**To do**
Scan the listing below. Report each line that includes "corrections".

**Dataset content**
BEGIN
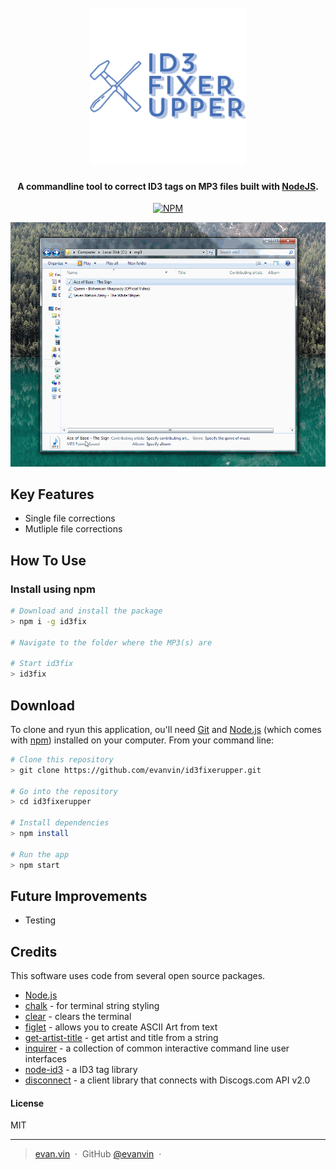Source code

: 
<h1 align="center">
  <br>
  <img src="https://raw.githubusercontent.com/evanvin/id3fixerupper/master/img/fixer.png" alt="ID3 Fixer Upper" width="250">
  <br>
</h1>

<h4 align="center">A commandline tool to correct ID3 tags on MP3 files built with <a href="https://nodejs.org/" target="_blank">NodeJS</a>.</h4>


<p align="center">
  <a href="https://www.npmjs.com/package/id3fix">
    <img src="https://badge.fury.io/js/id3fix.svg"
         alt="NPM">
  </a>
</p>


![screenshot](https://raw.githubusercontent.com/evanvin/id3fixerupper/master/img/id3fix.gif)

## Key Features

* Single file corrections
* Mutliple file corrections

## How To Use

### Install using npm

```bash
# Download and install the package
> npm i -g id3fix

# Navigate to the folder where the MP3(s) are 

# Start id3fix
> id3fix

```




## Download

To clone and ryun this application, ou'll need [Git](https://git-scm.com) and [Node.js](https://nodejs.org/en/download/) (which comes with [npm](http://npmjs.com)) installed on your computer. From your command line:

```bash
# Clone this repository
> git clone https://github.com/evanvin/id3fixerupper.git

# Go into the repository
> cd id3fixerupper

# Install dependencies
> npm install

# Run the app
> npm start
```


## Future Improvements
- Testing


## Credits

This software uses code from several open source packages.

- [Node.js](https://nodejs.org/)
- [chalk](https://www.npmjs.com/package/chalk) - for terminal string styling 
- [clear](https://www.npmjs.com/package/clear) - clears the terminal
- [figlet](https://www.npmjs.com/package/figlet) - allows you to create ASCII Art from text
- [get-artist-title](https://www.npmjs.com/package/get-artist-title) -  get artist and title from a string
- [inquirer](https://www.npmjs.com/package/inquirer) - a collection of common interactive command line user interfaces
- [node-id3](https://www.npmjs.com/package/node-id3) - a ID3 tag library
- [disconnect](https://www.npmjs.com/package/disconnect) - a client library that connects with Discogs.com API v2.0


#### License

MIT

---

> [evan.vin](http://www.evan.vin) &nbsp;&middot;&nbsp;
> GitHub [@evanvin](https://github.com/evanvin) &nbsp;&middot;&nbsp;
END
**Answer box**
* Single file corrections
* Mutliple file corrections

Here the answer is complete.